La ciudad que hoy sigue impetrando “economía del ocio” alcanzó entonces un característico éxito inestable gracias a la oferta de estas costas y la demanda de los pudientes, pero la autocomplacencia, entonces como hoy, hacía parecer que el único desequilibrio era culpa de las intermitencias del aburrimiento. Las pescaderas que luego, brevemente, serían republicanas hacían gracias a Sus Majestades. Muchos pobres se creían ricos, incluso cuando lo que se les ofrecía no se parecía en nada a los artículos de lujo de sus empleadores. La mímesis de las cosas caídas al raque del servilismo siempre será mejor que acabar embarrado en el Chemin des Dames. Es lo que hay: viva la neutralidad; pasen y compren; abastecemos submarinos de todos los bandos.

El hipódromo permaneció activo hasta finales de agosto de 1921, dos años después del armisticio, cuando Europa ya gozaba de la normalidad que la empujaría a la segunda guerra mundial después del ensayo español. Los periódicos lamentaron el cierre. Hablaban de oportunidad perdida, como si hubieran visto en aquel episodio la consagración del proceso comenzado en 1847 con un anuncio en la prensa madrileña que buscaba trascender la harinocracia aprovechando el descubrimiento del lujo litoral.

Parece que desde entonces quedó en los estamentos dominantes de la ciudad y en los estereotipos populares la sensación de que tenían un paraíso perdido que recuperar.

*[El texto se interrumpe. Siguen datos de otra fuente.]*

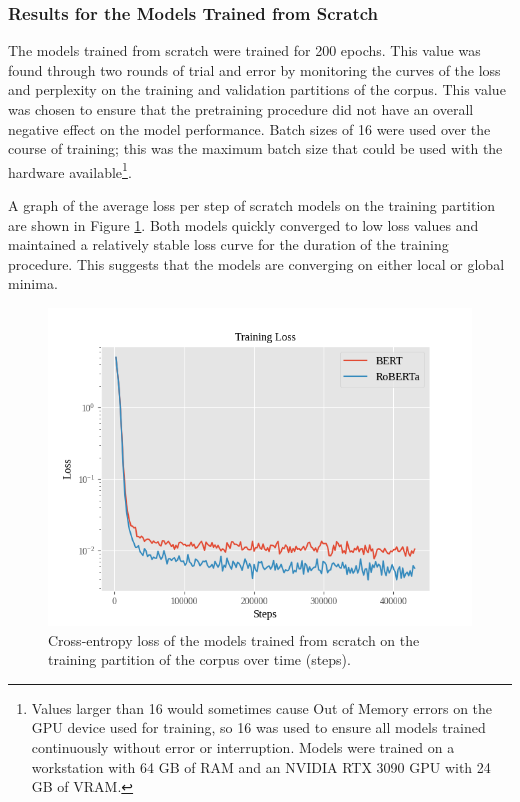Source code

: \documentclass[12pt]{article}
\begin{document}
\subsubsection{Results for the Models Trained from Scratch}\label{sec:scratch_pretraining_results}
The models trained from scratch were trained for 200 epochs. This value was found through two rounds of trial and error by monitoring the curves of
the loss and perplexity on the training and validation partitions of the corpus. This value was chosen to ensure that the pretraining procedure did
not have an overall negative effect on the model performance. Batch sizes of 16 were used over the course of training; this was the maximum batch size
that could be used with the hardware available\footnote{Values larger than 16 would sometimes cause Out of Memory errors on the GPU device used for
    training, so 16 was used to ensure all models trained continuously without error or interruption. Models were trained on a workstation with 64 GB
    of RAM and an NVIDIA RTX 3090 GPU with 24 GB of VRAM.}.

A graph of the average loss per step of scratch models on the training partition are shown in Figure \ref{fig:scratch_training_loss}. Both models
quickly converged to low loss values and maintained a relatively stable loss curve for the duration of the training procedure. This suggests that the
models are converging on either local or global minima.

\begin{figure}[!t]
    \includegraphics[width=\linewidth]{figures/scratch_training_loss.png}
    \caption{Cross-entropy loss of the models trained from scratch on the training partition of the corpus over time (steps).}
    \label{fig:scratch_training_loss}
\end{figure}
\end{document}
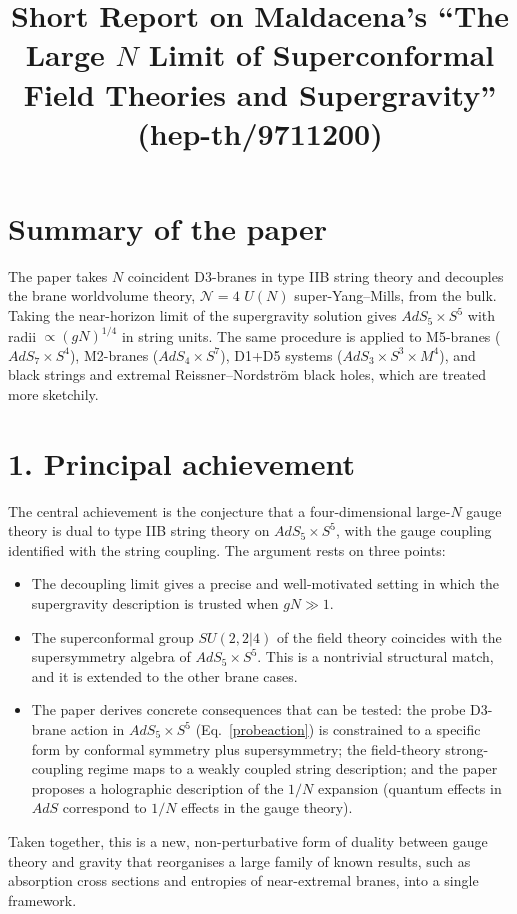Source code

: \documentclass[11pt]{article}
\title{Short Report on Maldacena's ``The Large $N$ Limit of Superconformal Field Theories and Supergravity'' (hep-th/9711200)}
\author{}
\date{}
\begin{document}
\maketitle

\section*{Summary of the paper}

The paper takes $N$ coincident D3-branes in type IIB string theory and decouples the brane worldvolume theory, $\mathcal N=4$ $U(N)$ super-Yang--Mills, from the bulk. Taking the near-horizon limit of the supergravity solution gives $AdS_5\times S^5$ with radii $\propto (gN)^{1/4}$ in string units. The same procedure is applied to M5-branes ($AdS_7\times S^4$), M2-branes ($AdS_4\times S^7$), D1+D5 systems ($AdS_3\times S^3\times M^4$), and black strings and extremal Reissner--Nordstr\"om black holes, which are treated more sketchily.

\section*{1. Principal achievement}

The central achievement is the conjecture that a four-dimensional large-$N$ gauge theory is dual to type IIB string theory on $AdS_5\times S^5$, with the gauge coupling identified with the string coupling. The argument rests on three points:
\begin{itemize}
  \item The decoupling limit gives a precise and well-motivated setting in which the supergravity description is trusted when $gN\gg 1$.
  \item The superconformal group $SU(2,2|4)$ of the field theory coincides with the supersymmetry algebra of $AdS_5\times S^5$. This is a nontrivial structural match, and it is extended to the other brane cases.
  \item The paper derives concrete consequences that can be tested: the probe D3-brane action in $AdS_5\times S^5$ (Eq.~\eqref{probeaction}) is constrained to a specific form by conformal symmetry plus supersymmetry; the field-theory strong-coupling regime maps to a weakly coupled string description; and the paper proposes a holographic description of the $1/N$ expansion (quantum effects in $AdS$ correspond to $1/N$ effects in the gauge theory).
\end{itemize}
Taken together, this is a new, non-perturbative form of duality between gauge theory and gravity that reorganises a large family of known results, such as absorption cross sections and entropies of near-extremal branes, into a single framework.
\end{document}

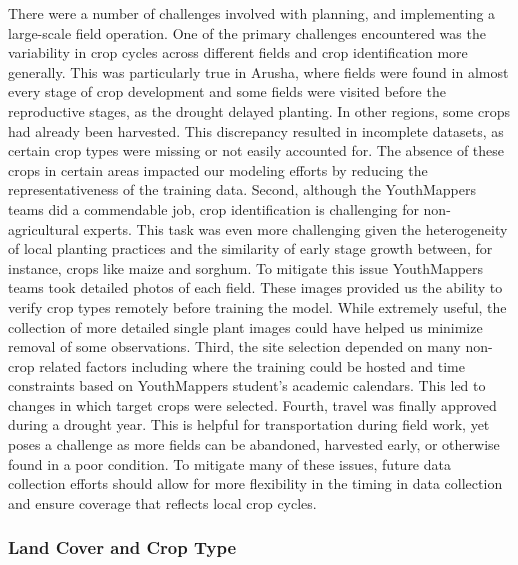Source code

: \documentclass[
  journal,
  twocolumn]{IEEEtran}
\begin{document}
There were a number of challenges involved with planning, and
implementing a large-scale field operation. One of the primary
challenges encountered was the variability in crop cycles across
different fields and crop identification more generally. This was
particularly true in Arusha, where fields were found in almost every
stage of crop development and some fields were visited before the
reproductive stages, as the drought delayed planting. In other regions,
some crops had already been harvested. This discrepancy resulted in
incomplete datasets, as certain crop types were missing or not easily
accounted for. The absence of these crops in certain areas impacted our
modeling efforts by reducing the representativeness of the training
data. Second, although the YouthMappers teams did a commendable job,
crop identification is challenging for non-agricultural experts. This
task was even more challenging given the heterogeneity of local planting
practices and the similarity of early stage growth between, for
instance, crops like maize and sorghum. To mitigate this issue
YouthMappers teams took detailed photos of each field. These images
provided us the ability to verify crop types remotely before training
the model. While extremely useful, the collection of more detailed
single plant images could have helped us minimize removal of some
observations. Third, the site selection depended on many non-crop
related factors including where the training could be hosted and time
constraints based on YouthMappers student's academic calendars. This led
to changes in which target crops were selected. Fourth, travel was
finally approved during a drought year. This is helpful for
transportation during field work, yet poses a challenge as more fields
can be abandoned, harvested early, or otherwise found in a poor
condition. To mitigate many of these issues, future data collection
efforts should allow for more flexibility in the timing in data
collection and ensure coverage that reflects local crop cycles.

\hypertarget{land-cover-and-crop-type}{%
\subsubsection{Land Cover and Crop
Type}\label{land-cover-and-crop-type}}
\end{document}
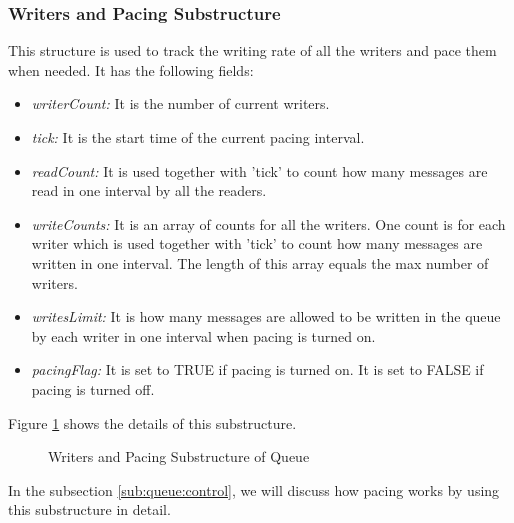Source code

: \subsubsection{\label{sub:queue:struct:writers}{Writers and Pacing Substructure}}
This structure is used to track the writing rate of all the writers and pace them when needed. It has the following fields:
 \begin{itemize}	
 	\item{\emph{writerCount:} It is the number of current writers.}
	  \item{\emph{tick:} It is the start time of the current pacing interval.}
	  	\item{\emph{readCount:} It is used together with 'tick' to count how many messages are read in one interval by all the readers. }
	\item{\emph{writeCounts:} It is an array of counts for all the writers. One count is for each writer which is used together with 'tick' to count how many messages are written in one interval. The length of this array equals the max number of writers.}
	\item{\emph{writesLimit:} It is how many messages are allowed to be written in the queue by each writer in one interval when pacing is turned on. }
	\item{\emph{pacingFlag:} It is set to TRUE if pacing is turned on. It is set to FALSE if pacing is turned off.} 
\end{itemize} 
Figure \ref{fig:queue:struct:writers} shows the details of this substructure.
\begin{figure}
\centering
{}
\caption{ Writers and Pacing Substructure of Queue}
\label{fig:queue:struct:writers}
\end{figure}
In the subsection \ref{sub:queue:control}, we will discuss how pacing works by using this substructure in detail.
 
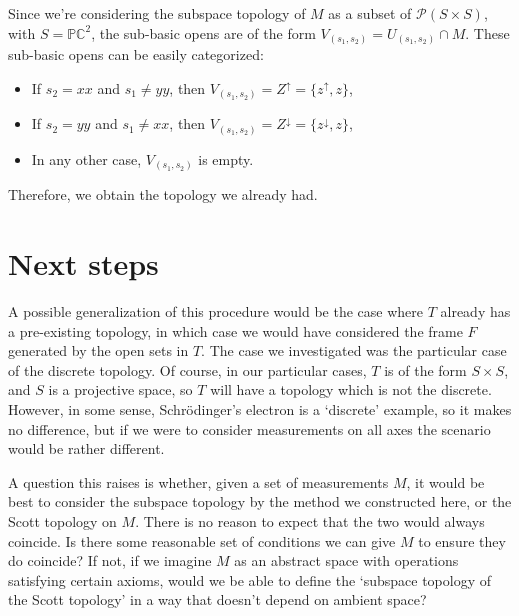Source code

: \documentclass{article}
\theoremstyle{definition}
\theoremstyle{plain}
\newcommand{\C}{\mathbb{C}}
\newcommand{\ps}{\mathcal{P}}
\newcommand{\pr}{\mathbb{P}}
\begin{document}
Since we're considering the subspace topology of $M$ as a subset of $\ps(S \times S)$, with $S = \pr \C^2$, the sub-basic opens are of the form $V_{(s_1,s_2)} = U_{(s_1,s_2)} \cap M$. These sub-basic opens can be easily categorized:
\begin{itemize}
\item If $s_2 = xx$ and $s_1 \neq yy$, then $V_{(s_1,s_2)} = Z^\uparrow = \{z^\uparrow, z\}$,
\item If $s_2 = yy$ and $s_1 \neq xx$, then $V_{(s_1,s_2)} = Z^\downarrow = \{z^\downarrow, z\}$,
\item In any other case, $V_{(s_1,s_2)}$ is empty.
\end{itemize}

Therefore, we obtain the topology we already had.

\section{Next steps}

A possible generalization of this procedure would be the case where $T$ already has a pre-existing topology, in which case we would have considered the frame $F$ generated by the open sets in $T$. The case we investigated was the particular case of the discrete topology. Of course, in our particular cases, $T$ is of the form $S \times S$, and $S$ is a projective space, so $T$ will have a topology which is not the discrete. However, in some sense, Schrödinger's electron is a `discrete' example, so it makes no difference, but if we were to consider measurements on all axes the scenario would be rather different.

A question this raises is whether, given a set of measurements $M$, it would be best to consider the subspace topology by the method we constructed here, or the Scott topology on $M$. There is no reason to expect that the two would always coincide. Is there some reasonable set of conditions we can give $M$ to ensure they do coincide? If not, if we imagine $M$ as an abstract space with operations satisfying certain axioms, would we be able to define the `subspace topology of the Scott topology' in a way that doesn't depend on ambient space?

{}

\end{document}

Imaginaban el mundo ideal como un inmenso hipódromo, pero los caballos fueron perdiendo fuelle. Ahora tratan de convencer a ciertas clases de que paguen por sentirse aristócratas y cultas en un entorno de infografías pintadas de azul sucio. Un videojuego aburrido lleno de remiendos proagandísticos, senderos de costa destrozados y reflejos de cerámica viscosa. Pretextos para expulsar a los pobres, especular, poner dinero fácil en movimiento desde el patrimonio público al privado. Los que mandan en el hoy de Santander, con el apoyo de una gran mayoría de su población y del gobierno regional, están aprovechando la ofensiva de los ricos contra los pobres que llaman crisis para vender la ciudad con el envoltorio de un oasis blindado contra la intraquilidad del mundo.